The node-side allowlist is the only security boundary. B exposes only explicitly declared commands; the center can call only approved ones. Default deny. Even a compromised center can do only what B permits.
Bidirectional trust. B dialing in + holding a center-issued node token = B trusts that center. The center holding B's allowlist = the center can only drive B within the boundary.
Tier gating on the human. Whoever triggers node_invoke is bound by the center's tiering — operators may orchestrate the cluster; chat/guest sessions are read-only (environments.list) and cannot invoke.
Sensitive node operations route to approval. Commands marked at the config tier suspend and wait for the center operator (see approval routing above).
Credential isolation. The node token is never the host token, mirroring the "the host token never leaks to a remote" discipline of shell-core separation.
Transport. Same explicit trade-off as remote shells: plaintext over LAN/Tailscale is acceptable; run over a private network.

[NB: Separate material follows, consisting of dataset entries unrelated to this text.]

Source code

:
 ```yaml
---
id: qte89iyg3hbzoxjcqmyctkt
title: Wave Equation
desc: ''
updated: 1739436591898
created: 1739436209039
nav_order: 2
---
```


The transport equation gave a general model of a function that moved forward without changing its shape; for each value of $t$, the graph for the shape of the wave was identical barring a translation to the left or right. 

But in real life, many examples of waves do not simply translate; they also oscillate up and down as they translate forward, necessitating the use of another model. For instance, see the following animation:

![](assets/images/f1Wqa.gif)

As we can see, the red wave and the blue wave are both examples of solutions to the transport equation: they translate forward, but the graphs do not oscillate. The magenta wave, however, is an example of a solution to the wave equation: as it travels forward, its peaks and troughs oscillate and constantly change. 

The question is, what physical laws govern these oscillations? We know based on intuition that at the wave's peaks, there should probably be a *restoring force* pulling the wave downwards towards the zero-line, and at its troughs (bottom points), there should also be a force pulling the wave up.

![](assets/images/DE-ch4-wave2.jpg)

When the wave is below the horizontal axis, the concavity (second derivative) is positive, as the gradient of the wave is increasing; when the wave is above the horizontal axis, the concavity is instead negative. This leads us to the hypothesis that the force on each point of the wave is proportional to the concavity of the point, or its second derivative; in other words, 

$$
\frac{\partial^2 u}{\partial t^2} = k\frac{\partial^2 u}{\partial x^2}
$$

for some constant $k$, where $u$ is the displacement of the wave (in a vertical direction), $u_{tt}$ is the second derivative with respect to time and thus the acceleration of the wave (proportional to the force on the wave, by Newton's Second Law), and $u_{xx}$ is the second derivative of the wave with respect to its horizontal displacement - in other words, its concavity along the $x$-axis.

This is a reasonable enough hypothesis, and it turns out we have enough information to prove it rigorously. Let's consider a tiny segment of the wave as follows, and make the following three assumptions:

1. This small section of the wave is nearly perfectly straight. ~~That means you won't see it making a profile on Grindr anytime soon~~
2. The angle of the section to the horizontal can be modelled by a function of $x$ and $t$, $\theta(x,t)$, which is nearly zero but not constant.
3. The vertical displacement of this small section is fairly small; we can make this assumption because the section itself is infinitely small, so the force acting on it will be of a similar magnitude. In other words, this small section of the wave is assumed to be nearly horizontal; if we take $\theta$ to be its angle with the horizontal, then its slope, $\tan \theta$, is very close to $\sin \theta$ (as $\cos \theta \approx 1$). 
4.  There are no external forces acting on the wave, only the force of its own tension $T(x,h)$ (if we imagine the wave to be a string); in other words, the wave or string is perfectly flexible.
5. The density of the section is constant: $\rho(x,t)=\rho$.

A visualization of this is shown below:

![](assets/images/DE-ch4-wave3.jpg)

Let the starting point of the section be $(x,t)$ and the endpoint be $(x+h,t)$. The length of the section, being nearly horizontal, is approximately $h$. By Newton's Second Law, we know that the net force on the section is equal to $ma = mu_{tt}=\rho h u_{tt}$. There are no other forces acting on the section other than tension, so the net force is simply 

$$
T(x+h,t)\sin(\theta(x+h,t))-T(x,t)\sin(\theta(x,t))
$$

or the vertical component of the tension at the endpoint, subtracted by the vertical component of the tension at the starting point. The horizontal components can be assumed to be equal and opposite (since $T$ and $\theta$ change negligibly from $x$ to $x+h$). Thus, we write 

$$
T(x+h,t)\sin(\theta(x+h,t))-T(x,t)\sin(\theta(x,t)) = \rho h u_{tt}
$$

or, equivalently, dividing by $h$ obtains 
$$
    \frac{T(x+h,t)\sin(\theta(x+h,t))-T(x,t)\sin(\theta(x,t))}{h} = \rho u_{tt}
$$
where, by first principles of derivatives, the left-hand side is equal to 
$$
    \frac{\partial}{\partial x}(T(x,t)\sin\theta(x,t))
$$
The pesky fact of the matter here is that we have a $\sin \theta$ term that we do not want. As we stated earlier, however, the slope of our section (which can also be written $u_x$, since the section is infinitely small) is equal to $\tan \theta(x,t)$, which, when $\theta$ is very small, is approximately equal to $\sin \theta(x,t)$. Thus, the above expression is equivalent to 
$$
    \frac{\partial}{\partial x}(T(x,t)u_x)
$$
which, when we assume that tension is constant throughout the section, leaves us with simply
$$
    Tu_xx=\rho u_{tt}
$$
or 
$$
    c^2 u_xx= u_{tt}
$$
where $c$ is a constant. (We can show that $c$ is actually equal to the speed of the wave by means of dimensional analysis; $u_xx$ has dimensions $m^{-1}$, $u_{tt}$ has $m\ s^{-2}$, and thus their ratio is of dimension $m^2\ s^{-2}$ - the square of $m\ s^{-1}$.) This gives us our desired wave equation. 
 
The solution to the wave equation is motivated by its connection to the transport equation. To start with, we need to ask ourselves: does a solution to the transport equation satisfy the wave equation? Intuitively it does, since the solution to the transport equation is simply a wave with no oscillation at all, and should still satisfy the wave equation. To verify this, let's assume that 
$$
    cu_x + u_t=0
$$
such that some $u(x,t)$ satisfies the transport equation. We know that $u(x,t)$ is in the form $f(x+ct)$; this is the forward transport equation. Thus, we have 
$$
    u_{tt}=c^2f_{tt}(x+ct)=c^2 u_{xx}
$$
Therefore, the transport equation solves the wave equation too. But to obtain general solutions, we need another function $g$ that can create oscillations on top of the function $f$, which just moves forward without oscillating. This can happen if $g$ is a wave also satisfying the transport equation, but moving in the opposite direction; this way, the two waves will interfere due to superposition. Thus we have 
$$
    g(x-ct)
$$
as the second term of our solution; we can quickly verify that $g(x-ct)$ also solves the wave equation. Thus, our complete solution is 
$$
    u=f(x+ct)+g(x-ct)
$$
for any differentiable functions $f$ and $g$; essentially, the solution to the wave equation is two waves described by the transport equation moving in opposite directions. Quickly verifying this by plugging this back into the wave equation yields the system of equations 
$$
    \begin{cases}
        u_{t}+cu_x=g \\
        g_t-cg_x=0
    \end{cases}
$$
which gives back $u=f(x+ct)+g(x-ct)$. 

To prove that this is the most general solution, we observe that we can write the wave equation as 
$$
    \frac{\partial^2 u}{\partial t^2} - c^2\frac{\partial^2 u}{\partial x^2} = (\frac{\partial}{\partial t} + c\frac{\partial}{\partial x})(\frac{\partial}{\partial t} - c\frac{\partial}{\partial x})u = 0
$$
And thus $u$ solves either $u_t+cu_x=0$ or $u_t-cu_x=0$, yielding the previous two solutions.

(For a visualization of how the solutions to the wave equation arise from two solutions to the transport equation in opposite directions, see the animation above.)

For file transfer specifically, both ends verify SHA-256, a single frame is capped at 8 MB, and the node jails every path inside its session workspace (an explicit canonical_root containment check, not just a deny-list).

Architectural fit

The cluster adds capability without touching the agent loop. The harness still only schedules Think→Act — it does not even know a tool is remote.

Redline	How it holds
R1 — Brain/limb separation	Federation is core↔node, all Rust. A node's platform capabilities still go through its local `DesktopCapability` trait + bridge; `src` never touches platform APIs.
R3 — Core minimalism	Zero new heavy dependencies; reuses the existing WS / JSON-RPC / DashMap stack.
R4 — Interface is pure I/O	The Panel only renders `environments` (a thin contract) — it does not aggregate, route, or persist.
R6 — One core, many channels	The single center is the only brain; the cluster is its "one core, many bodies" extension.
R7 — LLM sovereignty	Which machine, which params, retry on failure — all left to the model. No deterministic intent classification or routing engine.
R8 — Everything is a tool	Cluster management (enroll / approve / expose / list) and node capabilities are all tools — conversation is the control panel.
R9 — Intelligence in the prompt	`environments` is injected as data into the prompt; one inference pass covers the placement decision.
R10 — Thin harness	`src/harness/` gains no logic; `NodeRegistry`, reverse RPC, and `node_invoke` live in `cluster` / `gateway` / `builtin_tools` respectively.